Written by : Karen Frangie - 31/07/18 - In Blog
The justification principle is part of the new Directive 2013/59/Euratom. The directive strengthens this principle − one of the pillars of radiation safety − and includes it in the regulations of the member countries of the European Union. Justifying medical imaging interventions entails doing only necessary examinations first of all and, when several medical imaging techniques provide the same result, choosing the technique that is least risky for the patient.
Article 55 − the use of radiation must be justified in medicine
Because of the risks associated with ionizing radiation, all individual exposures for medical purposes must be justified in advance, taking into account the specific objectives of the exposure and the characteristics of the patient concerned.

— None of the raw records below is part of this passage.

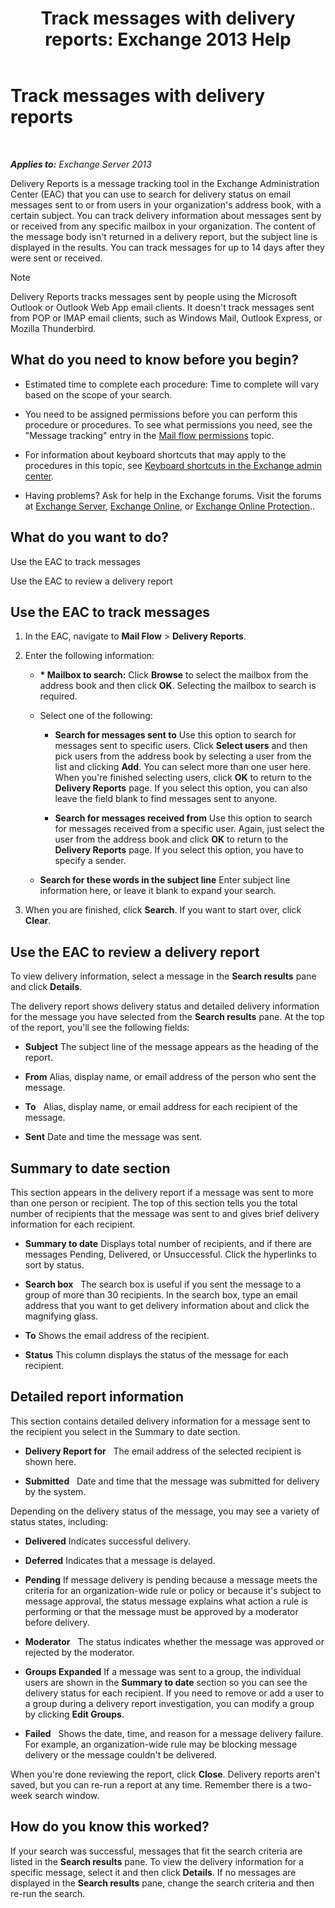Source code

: ﻿---
title: 'Track messages with delivery reports: Exchange 2013 Help'
TOCTitle: Track messages with delivery reports
ms:assetid: a14e4e62-08ca-4a7b-92e1-d39fe3e0a9e5
ms:mtpsurl: https://technet.microsoft.com/en-us/library/JJ150554(v=EXCHG.150)
ms:contentKeyID: 47560081
ms.date: 12/09/2016
mtps_version: v=EXCHG.150
---

# Track messages with delivery reports

 

_**Applies to:** Exchange Server 2013_


Delivery Reports is a message tracking tool in the Exchange Administration Center (EAC) that you can use to search for delivery status on email messages sent to or from users in your organization's address book, with a certain subject. You can track delivery information about messages sent by or received from any specific mailbox in your organization. The content of the message body isn't returned in a delivery report, but the subject line is displayed in the results. You can track messages for up to 14 days after they were sent or received.


> [!NOTE]
> Delivery Reports tracks messages sent by people using the Microsoft Outlook or Outlook Web App email clients. It doesn't track messages sent from POP or IMAP email clients, such as Windows Mail, Outlook Express, or Mozilla Thunderbird.



## What do you need to know before you begin?

  - Estimated time to complete each procedure: Time to complete will vary based on the scope of your search.

  - You need to be assigned permissions before you can perform this procedure or procedures. To see what permissions you need, see the "Message tracking" entry in the [Mail flow permissions](mail-flow-permissions-exchange-2013-help.md) topic.

  - For information about keyboard shortcuts that may apply to the procedures in this topic, see [Keyboard shortcuts in the Exchange admin center](keyboard-shortcuts-in-the-exchange-admin-center-2013-help.md).

  - Having problems? Ask for help in the Exchange forums. Visit the forums at [Exchange Server](https://go.microsoft.com/fwlink/p/?linkid=60612), [Exchange Online](https://go.microsoft.com/fwlink/p/?linkid=267542), or [Exchange Online Protection](https://go.microsoft.com/fwlink/p/?linkid=285351)..

## What do you want to do?

Use the EAC to track messages

Use the EAC to review a delivery report

## Use the EAC to track messages

1.  In the EAC, navigate to **Mail Flow** \> **Delivery Reports**.

2.  Enter the following information:
    
      - **&#42; Mailbox to search:** Click **Browse** to select the mailbox from the address book and then click **OK**. Selecting the mailbox to search is required.
    
      - Select one of the following:
        
          - **Search for messages sent to** Use this option to search for messages sent to specific users. Click **Select users** and then pick users from the address book by selecting a user from the list and clicking **Add**. You can select more than one user here. When you're finished selecting users, click **OK** to return to the **Delivery Reports** page. If you select this option, you can also leave the field blank to find messages sent to anyone.
        
          - **Search for messages received from** Use this option to search for messages received from a specific user. Again, just select the user from the address book and click **OK** to return to the **Delivery Reports** page. If you select this option, you have to specify a sender.
    
      - **Search for these words in the subject line** Enter subject line information here, or leave it blank to expand your search.

3.  When you are finished, click **Search**. If you want to start over, click **Clear**.

## Use the EAC to review a delivery report

To view delivery information, select a message in the **Search results** pane and click **Details**.

The delivery report shows delivery status and detailed delivery information for the message you have selected from the **Search results** pane. At the top of the report, you'll see the following fields:

  - **Subject** The subject line of the message appears as the heading of the report.

  - **From** Alias, display name, or email address of the person who sent the message.

  - **To**   Alias, display name, or email address for each recipient of the message.

  - **Sent** Date and time the message was sent.

## Summary to date section

This section appears in the delivery report if a message was sent to more than one person or recipient. The top of this section tells you the total number of recipients that the message was sent to and gives brief delivery information for each recipient.

  - **Summary to date** Displays total number of recipients, and if there are messages Pending, Delivered, or Unsuccessful. Click the hyperlinks to sort by status.

  - **Search box**   The search box is useful if you sent the message to a group of more than 30 recipients. In the search box, type an email address that you want to get delivery information about and click the magnifying glass.

  - **To** Shows the email address of the recipient.

  - **Status** This column displays the status of the message for each recipient.

## Detailed report information

This section contains detailed delivery information for a message sent to the recipient you select in the Summary to date section.

  - **Delivery Report for**   The email address of the selected recipient is shown here.

  - **Submitted**   Date and time that the message was submitted for delivery by the system.

Depending on the delivery status of the message, you may see a variety of status states, including:

  - **Delivered** Indicates successful delivery.

  - **Deferred** Indicates that a message is delayed.

  - **Pending** If message delivery is pending because a message meets the criteria for an organization-wide rule or policy or because it's subject to message approval, the status message explains what action a rule is performing or that the message must be approved by a moderator before delivery.

  - **Moderator**   The status indicates whether the message was approved or rejected by the moderator.

  - **Groups Expanded** If a message was sent to a group, the individual users are shown in the **Summary to date** section so you can see the delivery status for each recipient. If you need to remove or add a user to a group during a delivery report investigation, you can modify a group by clicking **Edit Groups**.

  - **Failed**   Shows the date, time, and reason for a message delivery failure. For example, an organization-wide rule may be blocking message delivery or the message couldn't be delivered.

When you're done reviewing the report, click **Close**. Delivery reports aren't saved, but you can re-run a report at any time. Remember there is a two-week search window.

## How do you know this worked?

If your search was successful, messages that fit the search criteria are listed in the **Search results** pane. To view the delivery information for a specific message, select it and then click **Details**. If no messages are displayed in the **Search results** pane, change the search criteria and then re-run the search.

The Directive 2013/59/Euratom strengthens the following sections of Article 55 concerning justification:
• Article 55.2.a : new types of practices involving medical exposure are justified in advance before being generally adopted;
• Article 55.2.c : if a type of practice involving medical exposure is not justified in general, a specific individual exposure of this type can be justified, where appropriate, in special circumstances, to be evaluated on a case-by-case basis and documented;
• Article 55.d : the referrer and the practitioner, as specified by Member States, seek, where practicable, to obtain previous diagnostic information or medical records relevant to the planned exposure and consider these data to avoid unnecessary exposure;
• Article 55.f : specific justification for medical radiological procedures to be performed as part of a health screening program are carried out by the competent authority in conjunction with appropriate medical scientific societies or relevant bodies.
Thus, the justification part of the directive focuses primarily on radiation safety and highlights the importance of dose monitoring solutions in answering the main preliminary questions concerning the justification of a medical imaging examination: Has this examination ever been practiced before? Do I need the exam? Is this the most appropriate exam? In the case of identical clinical impact, is it not preferable to favor non-irradiating techniques (ex. MRI)? Medsquare’s Radiation Dose Monitor (RDM) solution provides answers to all of these questions.
Dose monitoring solution: a valuable tool for justification
In addition to recording the dose delivered to the patient, the role of a dose monitoring solution goes further to include justification of the intervention. Indeed, in just a few clicks, Medsquare’s Radiation Dose Monitor (RDM) solution naturally encourages healthcare professionals to quickly and easily justify the patient’s examination.
Two paragraphs in Article 55 underline the importance of justification, thus highlighting the patient’s safety in addition to the quality of the image.
The RDM patient dose management solution is a valuable tool for justification for these reasons:
• Dedicated screen for tracking alerts and justifications
• Fast and easy justification with ability to create custom fields
• Instant access to the patient’s dose history for decision-making thanks to the portfolio feature (ability to attach any file or image to the patient records)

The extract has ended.